This is (was) the prototype #1:




And this - #2:





Specs are:
14 mm plywood body
aluminum neck (15 mm thick)
neck construction is bolt-on
glass fretboard (5 mm thick)
24 fret position marks and standard side dots - all are made on the aluminum and are visible through the glass
30,1" scale (tuned to Eb, one octave and a half step down from standard tuning)
Grover tuners 3+3
Gotoh hardtail bridge
EMG 81-7, no pots - "plug-n-play" system  , and a kill switch

The battery is attached with very strong double-sided tape. This tape holds the fretboard, it is super-strong, I tested it on scrap pieces of aluminum and plastic first.

The thickness of the neck with the body (after the 12th fret) is 14+15+5=34 mm.
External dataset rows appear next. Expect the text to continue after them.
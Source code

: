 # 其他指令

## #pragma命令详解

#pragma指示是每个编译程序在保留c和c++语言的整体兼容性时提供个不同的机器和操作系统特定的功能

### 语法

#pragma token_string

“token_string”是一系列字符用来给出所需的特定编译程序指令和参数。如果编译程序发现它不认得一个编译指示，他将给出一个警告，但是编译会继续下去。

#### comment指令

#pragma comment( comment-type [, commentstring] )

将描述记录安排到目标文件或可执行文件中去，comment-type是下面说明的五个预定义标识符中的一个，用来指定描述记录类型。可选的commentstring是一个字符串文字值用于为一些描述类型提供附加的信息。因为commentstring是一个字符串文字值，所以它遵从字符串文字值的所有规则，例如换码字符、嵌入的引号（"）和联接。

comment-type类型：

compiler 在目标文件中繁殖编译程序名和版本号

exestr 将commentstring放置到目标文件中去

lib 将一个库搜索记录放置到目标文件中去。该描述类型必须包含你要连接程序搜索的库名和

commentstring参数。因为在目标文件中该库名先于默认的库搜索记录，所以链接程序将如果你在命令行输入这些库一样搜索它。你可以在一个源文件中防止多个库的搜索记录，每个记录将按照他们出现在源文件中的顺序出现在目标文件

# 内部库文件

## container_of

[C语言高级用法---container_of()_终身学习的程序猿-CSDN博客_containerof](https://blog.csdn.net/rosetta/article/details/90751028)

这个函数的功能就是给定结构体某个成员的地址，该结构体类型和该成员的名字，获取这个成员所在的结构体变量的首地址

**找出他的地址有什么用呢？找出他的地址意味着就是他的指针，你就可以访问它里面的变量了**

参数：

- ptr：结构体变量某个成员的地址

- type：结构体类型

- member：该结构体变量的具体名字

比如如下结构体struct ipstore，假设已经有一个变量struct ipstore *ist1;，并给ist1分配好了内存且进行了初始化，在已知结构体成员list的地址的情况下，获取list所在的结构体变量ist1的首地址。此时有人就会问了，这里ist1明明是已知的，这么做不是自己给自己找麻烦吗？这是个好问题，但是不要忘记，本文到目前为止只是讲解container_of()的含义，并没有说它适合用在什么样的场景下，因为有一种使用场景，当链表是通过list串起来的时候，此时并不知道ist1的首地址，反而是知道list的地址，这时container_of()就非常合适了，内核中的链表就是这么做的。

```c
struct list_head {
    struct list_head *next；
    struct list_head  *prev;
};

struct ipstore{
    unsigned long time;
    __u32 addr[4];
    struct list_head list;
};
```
You can think that it is too thick, but the access to all 24 virtual frets is super-easy and the neck-to-body joint is not uncomfortable at all.

If you ever played oud, then you can imagine the clean sound of this prototype  It sounds very "arabic"/"eastern". The highgain sound is also unusual.

This is my first try to use glass, and it was a great idea - two previous prototypes with aluminum fretboards sounded much worse.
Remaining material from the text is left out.